Use Nerode's theorem to prove that the following language $L$ is not regular:

$$ L=\{a^{k!} \mid 1\leq k\} $$

Here is my attempt:

Let $A$ be an infinte set of words s.t- $$ A=\{a^n \mid n\in \mathbb{N}\}$$

Then we shall consider 2 words from the set $a^{i!}$ and $a^j$ s.t-
$$ i!\leq n, i!\ne j$$

$$a^{i+1} \longrightarrow a^{i!}\cdot a^{i+1}=a^{(i+1)!}\in L$$ $$a^j\cdot a^{i+1}=a^{j+i+1}\notin L$$

I understand my attempt is not correct since when multiplying $a^{i!}\cdot a^{i+1}$ the exponent doesn't multiply . I cant seem to overcome this obstacle and would appreciate help.

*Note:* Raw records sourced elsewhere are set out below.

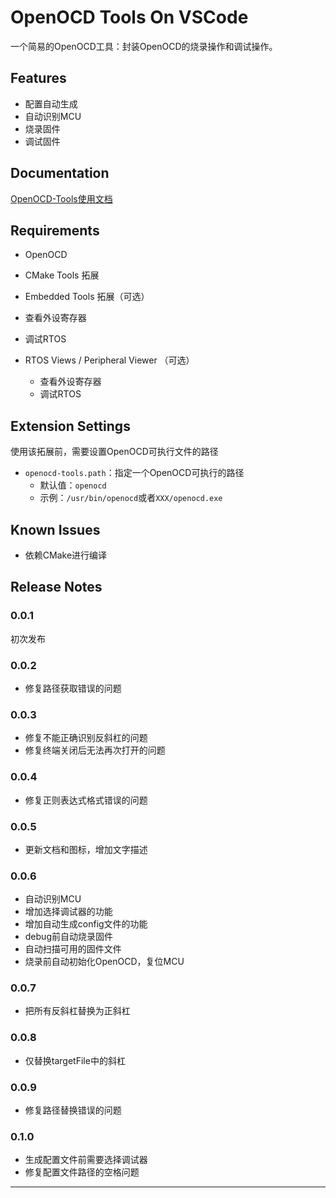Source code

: # OpenOCD Tools On VSCode

一个简易的OpenOCD工具：封装OpenOCD的烧录操作和调试操作。

## Features

- 配置自动生成
- 自动识别MCU
- 烧录固件
- 调试固件

## Documentation

[OpenOCD-Tools使用文档](https://nanjo712.github.io/2024/07/28/OpenOCD-Tools%E4%BD%BF%E7%94%A8%E6%96%87%E6%A1%A3/)

## Requirements

- OpenOCD
- CMake Tools 拓展
-  Embedded Tools 拓展（可选）
  - 查看外设寄存器
  - 调试RTOS

- RTOS Views / Peripheral Viewer （可选）
  - 查看外设寄存器
  - 调试RTOS


## Extension Settings

使用该拓展前，需要设置OpenOCD可执行文件的路径

- `openocd-tools.path`：指定一个OpenOCD可执行的路径
  - 默认值：`openocd`
  - 示例：`/usr/bin/openocd`或者`XXX/openocd.exe`

## Known Issues

- 依赖CMake进行编译

## Release Notes

### 0.0.1

初次发布

### 0.0.2

- 修复路径获取错误的问题

### 0.0.3

- 修复不能正确识别反斜杠的问题
- 修复终端关闭后无法再次打开的问题

### 0.0.4

- 修复正则表达式格式错误的问题

### 0.0.5

- 更新文档和图标，增加文字描述

### 0.0.6

- 自动识别MCU
- 增加选择调试器的功能
- 增加自动生成config文件的功能
- debug前自动烧录固件
- 自动扫描可用的固件文件
- 烧录前自动初始化OpenOCD，复位MCU

### 0.0.7

- 把所有反斜杠替换为正斜杠

### 0.0.8

- 仅替换targetFile中的斜杠

### 0.0.9

- 修复路径替换错误的问题

### 0.1.0

- 生成配置文件前需要选择调试器
- 修复配置文件路径的空格问题

---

  • $\begingroup$ I don't understand your attempt, since it doesn't contain any words. $\endgroup$ Dec 13, 2021 at 18:23
  • $\begingroup$ Also, what is your question? Is it whether your attempt is correct or not? We typically don't grade homework solutions, which is your TA's job. $\endgroup$ Dec 13, 2021 at 18:24
  • $\begingroup$ @YuvalFilmus I edited my attempt and clarified my question $\endgroup$
    – ATB
    Dec 13, 2021 at 18:36

1 Answer 1


You can prove the following using Myhill-Nerode: If $x_n$ is a non-decreasing sequence, and the differences $x_{n+1} - x_n$ are not bounded, then the language $\{a^{x_n}\}$ is not regular.

That covers lots of problems that you will find in a course, like your n!, or $a^p$ where p is prime, or $a^{n^2}$, or any infinite subsequence of such sequences.

Someone else asked about the language $\{0^{2^n}\}$. Same solution.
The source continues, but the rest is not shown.